In der Folge hat sich nun erwiesen, dass sich all die Befürchtungen zum Missbrauch des Bundesgesetzes offensichtlich als haltlos herausgestellt haben. Der kleinstmögliche Thüringer Kompromiss zur Wahrung des Gesichts der CDU in der Behindertenpolitik in Form des existierenden Landesgesetzes kann bestenfalls ein Beginn sein, aber noch längst keine nennenswerte Verbesserung der Lebensbedingungen
von Menschen mit Behinderungen - mehr als nichts, das ist klar, aber eben doch zu wenig.
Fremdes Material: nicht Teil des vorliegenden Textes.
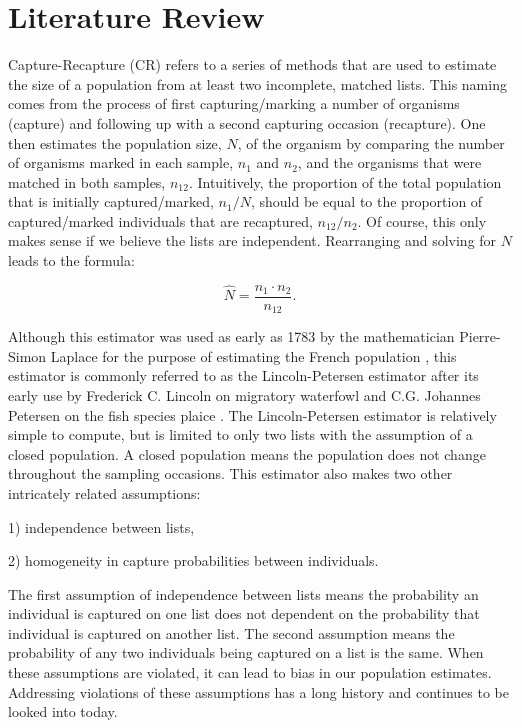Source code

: \documentclass[
  12pt,
]{article}
\begin{document}
\newpage
\section{Literature Review}
\label{Sec:litreview}

Capture-Recapture (CR) refers to a series of methods that are used to
estimate the size of a population from at least two incomplete, matched
lists. This naming comes from the process of first capturing/marking a
number of organisms (capture) and following up with a second capturing
occasion (recapture). One then estimates the population size, \(N\), of
the organism by comparing the number of organisms marked in each sample,
\(n_1\) and \(n_2\), and the organisms that were matched in both
samples, \(n_{12}\). Intuitively, the proportion of the total population
that is initially captured/marked, \(n_1/N\), should be equal to the
proportion of captured/marked individuals that are recaptured,
\(n_{12}/n_2\). Of course, this only makes sense if we believe the lists
are independent. Rearranging and solving for \(N\) leads to the formula:

\[\hat{N} = \frac{n_1 \cdot n_2}{n_{12}}.  \]

Although this estimator was used as early as 1783 by the mathematician
Pierre-Simon Laplace for the purpose of estimating the French population
\citep{schaefer_estimation_1951}, this estimator is commonly referred to
as the Lincoln-Petersen estimator after its early use by Frederick C.
Lincoln on migratory waterfowl \citep{lincoln_calculating_1930} and C.G.
Johannes Petersen on the fish species plaice
\citep{petersen_yearly_1895}. The Lincoln-Petersen estimator is
relatively simple to compute, but is limited to only two lists with the
assumption of a closed population. A closed population means the
population does not change throughout the sampling occasions. This
estimator also makes two other intricately related assumptions:

\begin{list}{}{}

\item[1)] independence between lists,

\item[2)] homogeneity in capture probabilities between individuals.

\end{list}

The first assumption of independence between lists means the probability
an individual is captured on one list does not dependent on the
probability that individual is captured on another list. The second
assumption means the probability of any two individuals being captured
on a list is the same. When these assumptions are violated, it can lead
to bias in our population estimates. Addressing violations of these
assumptions has a long history and continues to be looked into today.
\end{document}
Das Signal, was jetzt von der UN durch die Unterzeichnung auf europäischer Ebene auch von der EU ausgeht, bedeutet für uns klipp und klar: Es gibt keine weitere Zeit zu verlieren und es muss nachgelegt werden in der Behindertenpolitik. Das gilt für die gesamte Bundesrepublik und es gilt aber auch für Thüringen. Da bin ich mir nicht erst seit der Diskussion um das Behindertengleichstellungsgesetz in Thüringen und gar der Diskussion um das Blindengeld sehr sicher. Allerdings brauchen wir dafür eine vernünftige Analyse des Ist-Zustands in Thüringen. Die ist natürlich nur ressortübergreifend zu erstellen und nur mit den Fachleuten aus den Behindertenverbänden und der Wohlfahrtspflege. Die Erarbeitung der UN-Konvention hat bewiesen, dass die Einbeziehung der Nichtregierungsorganisationen nicht etwa zur Verzögerung führt. Nein, im Gegenteil, es hat zur Beschleunigung der Beratung geführt. Die UN hatte offensichtlich begriffen, dass externer Fach- und Sachverstand hilfreich sein kann. Es ist die in der UN am schnellsten verhandelte Konvention, wofür die Mitarbeiter der Nichtregierungsorganisationen ausschlaggebend waren. Was auf der Ebene der UN gelungen ist, das sollte uns doch in Thüringen möglich sein - vor allen Dingen ist es dringend nötig.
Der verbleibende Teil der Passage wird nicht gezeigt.